- **TASK PROMPT**: Return the lines below in which the string "grega" occurs.

(Collected data)
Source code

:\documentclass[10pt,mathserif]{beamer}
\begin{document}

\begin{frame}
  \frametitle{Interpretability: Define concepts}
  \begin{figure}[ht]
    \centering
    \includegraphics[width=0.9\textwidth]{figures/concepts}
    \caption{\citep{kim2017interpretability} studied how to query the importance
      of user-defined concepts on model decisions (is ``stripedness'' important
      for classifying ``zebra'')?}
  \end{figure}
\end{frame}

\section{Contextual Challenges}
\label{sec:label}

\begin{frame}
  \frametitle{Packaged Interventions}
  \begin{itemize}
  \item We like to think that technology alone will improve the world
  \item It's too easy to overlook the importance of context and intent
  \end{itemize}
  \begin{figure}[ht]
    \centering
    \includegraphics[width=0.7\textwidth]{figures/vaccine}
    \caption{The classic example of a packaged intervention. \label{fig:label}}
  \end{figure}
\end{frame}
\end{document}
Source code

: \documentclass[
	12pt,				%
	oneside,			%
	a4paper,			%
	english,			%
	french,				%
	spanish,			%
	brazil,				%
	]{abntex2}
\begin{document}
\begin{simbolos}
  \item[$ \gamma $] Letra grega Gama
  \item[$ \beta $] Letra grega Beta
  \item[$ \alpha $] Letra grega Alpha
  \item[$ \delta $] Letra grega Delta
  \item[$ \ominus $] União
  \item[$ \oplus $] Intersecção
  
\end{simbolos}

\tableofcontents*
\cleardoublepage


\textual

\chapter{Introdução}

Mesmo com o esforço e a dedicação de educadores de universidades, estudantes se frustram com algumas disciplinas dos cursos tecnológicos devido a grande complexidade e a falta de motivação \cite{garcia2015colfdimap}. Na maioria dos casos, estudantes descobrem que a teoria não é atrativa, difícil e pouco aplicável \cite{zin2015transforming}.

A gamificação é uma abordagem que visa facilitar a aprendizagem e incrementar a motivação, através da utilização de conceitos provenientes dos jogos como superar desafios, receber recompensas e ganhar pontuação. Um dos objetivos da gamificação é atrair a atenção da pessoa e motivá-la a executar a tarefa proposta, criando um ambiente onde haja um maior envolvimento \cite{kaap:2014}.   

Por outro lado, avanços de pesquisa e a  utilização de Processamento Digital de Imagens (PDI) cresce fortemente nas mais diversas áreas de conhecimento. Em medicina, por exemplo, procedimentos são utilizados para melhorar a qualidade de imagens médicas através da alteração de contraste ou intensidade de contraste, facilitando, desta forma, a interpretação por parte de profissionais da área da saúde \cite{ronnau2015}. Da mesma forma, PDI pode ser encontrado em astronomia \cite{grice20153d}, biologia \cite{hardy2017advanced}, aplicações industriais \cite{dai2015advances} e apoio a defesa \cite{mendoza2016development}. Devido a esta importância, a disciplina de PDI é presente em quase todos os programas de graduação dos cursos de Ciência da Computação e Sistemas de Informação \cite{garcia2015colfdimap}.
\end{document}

- **RESPONSE TO THE EXERCISE**:
  \item[$ \gamma $] Letra grega Gama
  \item[$ \beta $] Letra grega Beta
  \item[$ \alpha $] Letra grega Alpha
  \item[$ \delta $] Letra grega Delta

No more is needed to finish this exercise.